Božin Pavlovski (Macedonian: Божин Павловски) is a Macedonian-Australian novelist whose works have been translated into more than twenty languages.  He has lived in Australia for the past three decades and is in the prime of his creative life. He is a novelist–mediator between two cultures whose novels interpret the binary logic by which his characters are both “here” and in the country in which they were born or originate from.
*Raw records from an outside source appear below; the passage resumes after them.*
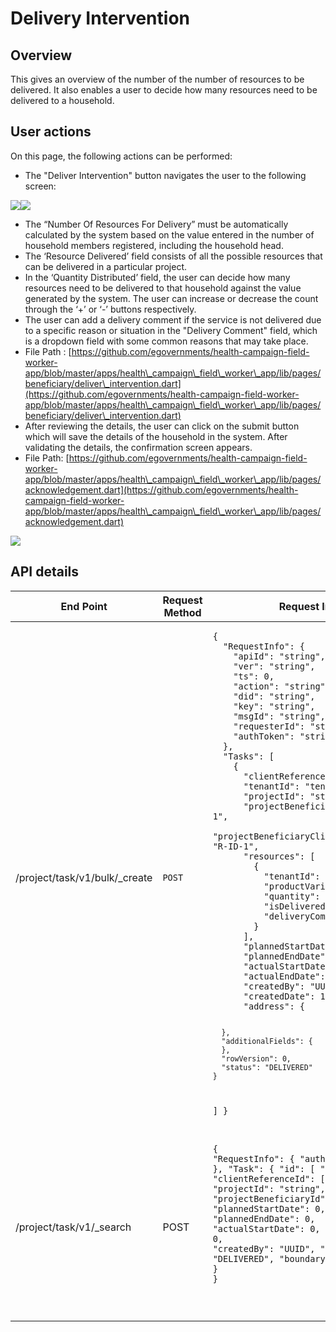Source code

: # Delivery Intervention

## Overview

This gives an overview of the number of the number of resources to be delivered. It also enables a user to decide how many resources need to be delivered to a household.

## User actions

On this page, the following actions can be performed:

* The "Deliver Intervention" button navigates the user to the following screen:

![](<../../../../.gitbook/assets/image (15).png>)![](<../../../../.gitbook/assets/image (27).png>)

* The “Number Of Resources For Delivery” must be automatically calculated by the system based on the value entered in the number of household members registered, including the household head.&#x20;
* The ‘Resource Delivered’ field consists of all the possible resources that can be delivered in a particular project.&#x20;
* In the ‘Quantity Distributed’ field, the user can decide how many resources need to be delivered to that household against the value generated by the system. The user can increase or decrease the count through the ‘+’ or ‘-’ buttons respectively.&#x20;
* The user can add a delivery comment if the service is not delivered due to a specific reason or situation in the "Delivery Comment" field, which is a dropdown field with some common reasons that may take place.&#x20;
* File Path : [https://github.com/egovernments/health-campaign-field-worker-app/blob/master/apps/health\_campaign\_field\_worker\_app/lib/pages/beneficiary/deliver\_intervention.dart](https://github.com/egovernments/health-campaign-field-worker-app/blob/master/apps/health\_campaign\_field\_worker\_app/lib/pages/beneficiary/deliver\_intervention.dart)
* After reviewing the details, the user can click on the submit button which will save the details of the household in the system. After validating the details, the confirmation screen appears.
* File Path: [https://github.com/egovernments/health-campaign-field-worker-app/blob/master/apps/health\_campaign\_field\_worker\_app/lib/pages/acknowledgement.dart](https://github.com/egovernments/health-campaign-field-worker-app/blob/master/apps/health\_campaign\_field\_worker\_app/lib/pages/acknowledgement.dart)

![](<../../../../.gitbook/assets/image (6).png>)

## API details

<table><thead><tr><th width="206.33333333333334">End Point</th><th width="149">Request Method</th><th>Request Info</th></tr></thead><tbody><tr><td>/project/task/v1/bulk/_create</td><td><code>POST</code></td><td><pre class="language-json"><code class="lang-json">{
  "RequestInfo": {
    "apiId": "string",
    "ver": "string",
    "ts": 0,
    "action": "string",
    "did": "string",
    "key": "string",
    "msgId": "string",
    "requesterId": "string",
    "authToken": "string"
  },
  "Tasks": [
    {
      "clientReferenceId": "string",
      "tenantId": "tenantA",
      "projectId": "string",
      "projectBeneficiaryId": "R-ID-1",
      "projectBeneficiaryClientReferenceId": "R-ID-1",
      "resources": [
        {
          "tenantId": "tenantA",
          "productVariantId": "ID-1",
          "quantity": 0,
          "isDelivered": true,
          "deliveryComment": "string"
        }
      ],
      "plannedStartDate": 0,
      "plannedEndDate": 0,
      "actualStartDate": 0,
      "actualEndDate": 0,
      "createdBy": "UUID",
      "createdDate": 1663218161,
      "address": {
        
      },
      "additionalFields": {
      },
      "rowVersion": 0,
      "status": "DELIVERED"
    }
  ]
}
</code></pre></td></tr><tr><td>/project/task/v1/_search</td><td>POST</td><td><pre class="language-json"><code class="lang-json">{
  "RequestInfo": {
    "authToken": "string"
  },
  "Task": {
    "id": [
      "string"
    ],
    "clientReferenceId": [
      "string"
    ],
    "projectId": "string",
    "projectBeneficiaryId": "R-ID-1",
    "plannedStartDate": 0,
    "plannedEndDate": 0,
    "actualStartDate": 0,
    "actualEndDate": 0,
    "createdBy": "UUID",
    "status": "DELIVERED",
    "boundaryCode": "string"
  }
}

</code></pre></td></tr></tbody></table>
In his latest novel 'Gardener, Desert’ (2015), Pavlovski transmits through a Romanesque lens his vision of the transnational, cosmopolitan, multilingual and hybrid map of the world.

He was born in Žvan, Demir Hisar, Macedonia, on January 7, 1942. He has lived in the former Yugoslavia and the United States, but he has been based in Melbourne, Australia, since 1990. Pavlovski studied literature at the University of Skopje and graduated in 1971. For over thirty years he was editor and publisher of world literature in the former Yugoslavia. Since 1989, he has divided his time as a professional novelist traveling between Europe and Australia.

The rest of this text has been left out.